Take the lines below beginning at the line that has "- [108年體表會》體表會震憾鉅獻安心亞化身女神飛天現場驚呼不斷- - Vamos" and stopping after the line that has "- [小巨蛋有多「扯」？後龍國小告訴你 - 中時電子報", and print them exactly as they are, with no other lines.

***** Given information

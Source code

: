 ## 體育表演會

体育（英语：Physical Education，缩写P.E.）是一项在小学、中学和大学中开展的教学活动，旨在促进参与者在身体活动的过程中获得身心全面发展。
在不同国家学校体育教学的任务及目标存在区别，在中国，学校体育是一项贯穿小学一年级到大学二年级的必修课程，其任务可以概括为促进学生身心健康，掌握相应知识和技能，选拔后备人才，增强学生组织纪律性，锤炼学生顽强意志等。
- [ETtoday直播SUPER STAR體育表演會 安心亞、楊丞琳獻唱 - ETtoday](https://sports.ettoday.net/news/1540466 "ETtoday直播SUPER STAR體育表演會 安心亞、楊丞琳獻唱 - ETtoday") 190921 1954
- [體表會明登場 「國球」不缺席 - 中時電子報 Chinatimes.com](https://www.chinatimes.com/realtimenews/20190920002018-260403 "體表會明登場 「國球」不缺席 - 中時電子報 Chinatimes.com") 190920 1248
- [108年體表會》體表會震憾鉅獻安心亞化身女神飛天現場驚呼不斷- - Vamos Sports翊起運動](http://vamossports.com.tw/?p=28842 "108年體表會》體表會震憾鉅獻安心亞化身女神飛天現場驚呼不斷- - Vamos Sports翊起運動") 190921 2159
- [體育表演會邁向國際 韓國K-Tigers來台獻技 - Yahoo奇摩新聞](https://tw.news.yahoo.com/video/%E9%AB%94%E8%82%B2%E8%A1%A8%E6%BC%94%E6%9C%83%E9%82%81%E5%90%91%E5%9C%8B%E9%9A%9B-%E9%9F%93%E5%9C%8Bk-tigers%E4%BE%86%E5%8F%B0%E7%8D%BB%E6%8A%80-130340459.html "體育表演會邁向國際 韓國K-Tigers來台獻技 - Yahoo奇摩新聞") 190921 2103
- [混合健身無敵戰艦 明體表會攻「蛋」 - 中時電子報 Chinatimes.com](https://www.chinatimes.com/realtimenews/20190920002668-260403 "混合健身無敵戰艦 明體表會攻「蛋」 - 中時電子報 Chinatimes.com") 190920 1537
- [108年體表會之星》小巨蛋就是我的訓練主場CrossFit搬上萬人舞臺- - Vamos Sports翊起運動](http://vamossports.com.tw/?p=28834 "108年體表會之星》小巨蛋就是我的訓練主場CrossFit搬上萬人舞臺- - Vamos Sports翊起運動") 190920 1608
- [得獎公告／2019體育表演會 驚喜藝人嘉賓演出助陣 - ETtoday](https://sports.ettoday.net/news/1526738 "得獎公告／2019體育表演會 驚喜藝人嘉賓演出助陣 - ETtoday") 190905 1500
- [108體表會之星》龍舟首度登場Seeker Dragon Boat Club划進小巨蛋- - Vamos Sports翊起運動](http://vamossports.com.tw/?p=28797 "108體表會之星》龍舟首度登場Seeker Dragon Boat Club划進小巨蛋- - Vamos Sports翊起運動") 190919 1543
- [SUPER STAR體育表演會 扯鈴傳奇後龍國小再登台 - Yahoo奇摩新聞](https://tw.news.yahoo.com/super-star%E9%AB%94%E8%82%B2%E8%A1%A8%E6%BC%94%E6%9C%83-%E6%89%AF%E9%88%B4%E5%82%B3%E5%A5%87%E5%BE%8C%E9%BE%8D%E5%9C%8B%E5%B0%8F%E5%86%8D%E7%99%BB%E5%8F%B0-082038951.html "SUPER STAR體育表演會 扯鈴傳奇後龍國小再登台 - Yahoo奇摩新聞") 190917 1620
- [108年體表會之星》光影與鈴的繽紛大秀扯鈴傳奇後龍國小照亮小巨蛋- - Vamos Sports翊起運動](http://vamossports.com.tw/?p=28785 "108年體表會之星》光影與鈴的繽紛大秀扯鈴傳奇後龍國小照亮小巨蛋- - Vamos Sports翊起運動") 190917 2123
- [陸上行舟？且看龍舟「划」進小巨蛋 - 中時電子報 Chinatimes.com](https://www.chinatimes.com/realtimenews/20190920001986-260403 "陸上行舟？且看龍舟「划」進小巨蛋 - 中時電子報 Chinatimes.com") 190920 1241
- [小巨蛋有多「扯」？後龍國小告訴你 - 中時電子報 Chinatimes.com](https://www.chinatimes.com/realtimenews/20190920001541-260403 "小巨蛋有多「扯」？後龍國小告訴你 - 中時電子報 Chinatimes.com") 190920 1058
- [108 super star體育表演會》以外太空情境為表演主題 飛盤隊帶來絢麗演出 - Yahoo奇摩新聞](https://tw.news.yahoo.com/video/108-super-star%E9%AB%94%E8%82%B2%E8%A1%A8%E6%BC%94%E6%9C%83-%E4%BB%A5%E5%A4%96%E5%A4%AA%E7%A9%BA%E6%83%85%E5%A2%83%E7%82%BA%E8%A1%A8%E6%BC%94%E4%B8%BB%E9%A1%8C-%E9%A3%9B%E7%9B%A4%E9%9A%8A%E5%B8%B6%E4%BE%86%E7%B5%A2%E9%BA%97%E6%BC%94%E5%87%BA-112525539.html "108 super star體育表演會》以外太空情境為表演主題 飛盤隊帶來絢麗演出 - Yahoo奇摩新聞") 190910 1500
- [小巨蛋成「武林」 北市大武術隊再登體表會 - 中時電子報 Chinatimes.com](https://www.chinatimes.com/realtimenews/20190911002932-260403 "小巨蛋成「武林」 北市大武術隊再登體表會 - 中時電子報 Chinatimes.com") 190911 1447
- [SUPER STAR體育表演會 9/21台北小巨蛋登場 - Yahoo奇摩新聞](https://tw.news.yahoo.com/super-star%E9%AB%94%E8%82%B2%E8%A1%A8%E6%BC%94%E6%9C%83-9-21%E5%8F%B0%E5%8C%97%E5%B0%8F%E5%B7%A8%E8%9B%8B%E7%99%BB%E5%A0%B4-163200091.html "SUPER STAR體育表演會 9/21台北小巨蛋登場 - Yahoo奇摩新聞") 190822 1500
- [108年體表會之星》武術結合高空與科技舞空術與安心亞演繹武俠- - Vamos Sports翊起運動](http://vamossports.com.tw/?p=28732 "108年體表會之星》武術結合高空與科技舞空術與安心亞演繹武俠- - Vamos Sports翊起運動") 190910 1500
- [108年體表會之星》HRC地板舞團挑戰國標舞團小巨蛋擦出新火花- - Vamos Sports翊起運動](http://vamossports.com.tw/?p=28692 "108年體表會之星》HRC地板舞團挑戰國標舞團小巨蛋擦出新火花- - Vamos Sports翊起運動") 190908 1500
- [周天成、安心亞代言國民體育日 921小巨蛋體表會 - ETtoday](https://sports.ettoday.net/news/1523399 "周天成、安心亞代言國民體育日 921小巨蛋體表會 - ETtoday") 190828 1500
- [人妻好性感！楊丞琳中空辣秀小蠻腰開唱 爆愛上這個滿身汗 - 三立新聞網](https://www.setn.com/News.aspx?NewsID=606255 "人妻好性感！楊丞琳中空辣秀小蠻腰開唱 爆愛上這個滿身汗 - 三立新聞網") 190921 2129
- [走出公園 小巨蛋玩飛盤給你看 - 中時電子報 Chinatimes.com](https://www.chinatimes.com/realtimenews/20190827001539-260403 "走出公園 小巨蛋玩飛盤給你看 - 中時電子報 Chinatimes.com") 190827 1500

**********

The answer:
- [108年體表會》體表會震憾鉅獻安心亞化身女神飛天現場驚呼不斷- - Vamos Sports翊起運動](http://vamossports.com.tw/?p=28842 "108年體表會》體表會震憾鉅獻安心亞化身女神飛天現場驚呼不斷- - Vamos Sports翊起運動") 190921 2159
- [體育表演會邁向國際 韓國K-Tigers來台獻技 - Yahoo奇摩新聞](https://tw.news.yahoo.com/video/%E9%AB%94%E8%82%B2%E8%A1%A8%E6%BC%94%E6%9C%83%E9%82%81%E5%90%91%E5%9C%8B%E9%9A%9B-%E9%9F%93%E5%9C%8Bk-tigers%E4%BE%86%E5%8F%B0%E7%8D%BB%E6%8A%80-130340459.html "體育表演會邁向國際 韓國K-Tigers來台獻技 - Yahoo奇摩新聞") 190921 2103
- [混合健身無敵戰艦 明體表會攻「蛋」 - 中時電子報 Chinatimes.com](https://www.chinatimes.com/realtimenews/20190920002668-260403 "混合健身無敵戰艦 明體表會攻「蛋」 - 中時電子報 Chinatimes.com") 190920 1537
- [108年體表會之星》小巨蛋就是我的訓練主場CrossFit搬上萬人舞臺- - Vamos Sports翊起運動](http://vamossports.com.tw/?p=28834 "108年體表會之星》小巨蛋就是我的訓練主場CrossFit搬上萬人舞臺- - Vamos Sports翊起運動") 190920 1608
- [得獎公告／2019體育表演會 驚喜藝人嘉賓演出助陣 - ETtoday](https://sports.ettoday.net/news/1526738 "得獎公告／2019體育表演會 驚喜藝人嘉賓演出助陣 - ETtoday") 190905 1500
- [108體表會之星》龍舟首度登場Seeker Dragon Boat Club划進小巨蛋- - Vamos Sports翊起運動](http://vamossports.com.tw/?p=28797 "108體表會之星》龍舟首度登場Seeker Dragon Boat Club划進小巨蛋- - Vamos Sports翊起運動") 190919 1543
- [SUPER STAR體育表演會 扯鈴傳奇後龍國小再登台 - Yahoo奇摩新聞](https://tw.news.yahoo.com/super-star%E9%AB%94%E8%82%B2%E8%A1%A8%E6%BC%94%E6%9C%83-%E6%89%AF%E9%88%B4%E5%82%B3%E5%A5%87%E5%BE%8C%E9%BE%8D%E5%9C%8B%E5%B0%8F%E5%86%8D%E7%99%BB%E5%8F%B0-082038951.html "SUPER STAR體育表演會 扯鈴傳奇後龍國小再登台 - Yahoo奇摩新聞") 190917 1620
- [108年體表會之星》光影與鈴的繽紛大秀扯鈴傳奇後龍國小照亮小巨蛋- - Vamos Sports翊起運動](http://vamossports.com.tw/?p=28785 "108年體表會之星》光影與鈴的繽紛大秀扯鈴傳奇後龍國小照亮小巨蛋- - Vamos Sports翊起運動") 190917 2123
- [陸上行舟？且看龍舟「划」進小巨蛋 - 中時電子報 Chinatimes.com](https://www.chinatimes.com/realtimenews/20190920001986-260403 "陸上行舟？且看龍舟「划」進小巨蛋 - 中時電子報 Chinatimes.com") 190920 1241
- [小巨蛋有多「扯」？後龍國小告訴你 - 中時電子報 Chinatimes.com](https://www.chinatimes.com/realtimenews/20190920001541-260403 "小巨蛋有多「扯」？後龍國小告訴你 - 中時電子報 Chinatimes.com") 190920 1058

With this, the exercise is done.